Looking at your code, there’s a fundamental logic issue in your translation loop that’s likely causing the problems. You’re calling TextBlob(text_not_translated).translate() at the beginning of each iteration when text_not_translated is still empty or contains previous content, then accumulating lines afterward. This creates inconsistent translation calls and probably contributes to your broken link errors.

I encountered similar issues when working with large document translations last year. The Google Translate API has rate limits and request size restrictions that aren’t immediately obvious. What worked for me was implementing proper chunking with delays between requests and adding retry logic with exponential backoff. Also consider that TextBlob uses Google Translate’s free service which has stricter limitations compared to the official paid API.

For large PDFs, you might want to process smaller chunks sequentially rather than accumulating 1000 lines at once. Try reducing your batch size to something like 100-200 lines and add a small delay between translation requests to avoid hitting rate limits.

Your main issue stems from the translation service limitations rather than the code structure itself. I’ve dealt with similar PDF translation projects and found that TextBlob’s underlying service becomes unreliable when processing large volumes of text, especially from extracted PDF content which often contains formatting artifacts.

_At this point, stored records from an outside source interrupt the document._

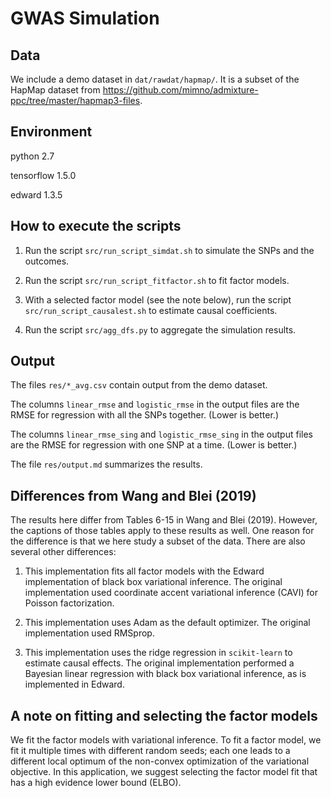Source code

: # GWAS Simulation

## Data

We include a demo dataset in `dat/rawdat/hapmap/`. It is a subset of
the HapMap dataset from
https://github.com/mimno/admixture-ppc/tree/master/hapmap3-files.

## Environment

python 2.7

tensorflow 1.5.0

edward 1.3.5

## How to execute the scripts

1. Run the script `src/run_script_simdat.sh` to simulate the SNPs and
   the outcomes.

2. Run the script `src/run_script_fitfactor.sh` to fit factor models.

3. With a selected factor model (see the note below), run the script
   `src/run_script_causalest.sh` to estimate causal coefficients.

4. Run the script `src/agg_dfs.py` to aggregate the simulation
   results.


## Output

The files `res/*_avg.csv` contain output from the demo dataset.

The columns `linear_rmse` and `logistic_rmse` in the output files are
the RMSE for regression with all the SNPs together. (Lower is better.)

The columns `linear_rmse_sing` and `logistic_rmse_sing` in the output
files are the RMSE for regression with one SNP at a time. (Lower is
better.)

The file `res/output.md` summarizes the results.

## Differences from Wang and Blei (2019)

The results here differ from Tables 6-15 in Wang and Blei (2019).
However, the captions of those tables apply to these results as well.
One reason for the difference is that we here study a subset of the
data.  There are also several other differences:

1. This implementation fits all factor models with the Edward
   implementation of black box variational inference. The original
   implementation used coordinate accent variational inference (CAVI)
   for Poisson factorization.

2. This implementation uses Adam as the default optimizer. The
   original implementation used RMSprop.

3. This implementation uses the ridge regression in `scikit-learn` to
   estimate causal effects. The original implementation performed a
   Bayesian linear regression with black box variational inference, as
   is implemented in Edward.

## A note on fitting and selecting the factor models

We fit the factor models with variational inference.  To fit a factor
model, we fit it multiple times with different random seeds; each one
leads to a different local optimum of the non-convex optimization of
the variational objective.  In this application, we suggest selecting
the factor model fit that has a high evidence lower bound (ELBO).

The “broken link” error typically occurs when the translation service can’t handle the request size or encounters malformed text from PDF extraction. PDF text extraction often includes hidden characters, metadata, and formatting that can break translation APIs. Before translating, I recommend adding better text cleaning - remove non-printable characters, normalize whitespace, and filter out any remaining PDF artifacts.

Another approach I’ve used successfully is switching to the official Google Cloud Translate API with proper authentication. It’s more reliable for batch processing and handles larger text volumes better than the free services. The small cost is usually worth it for production use cases.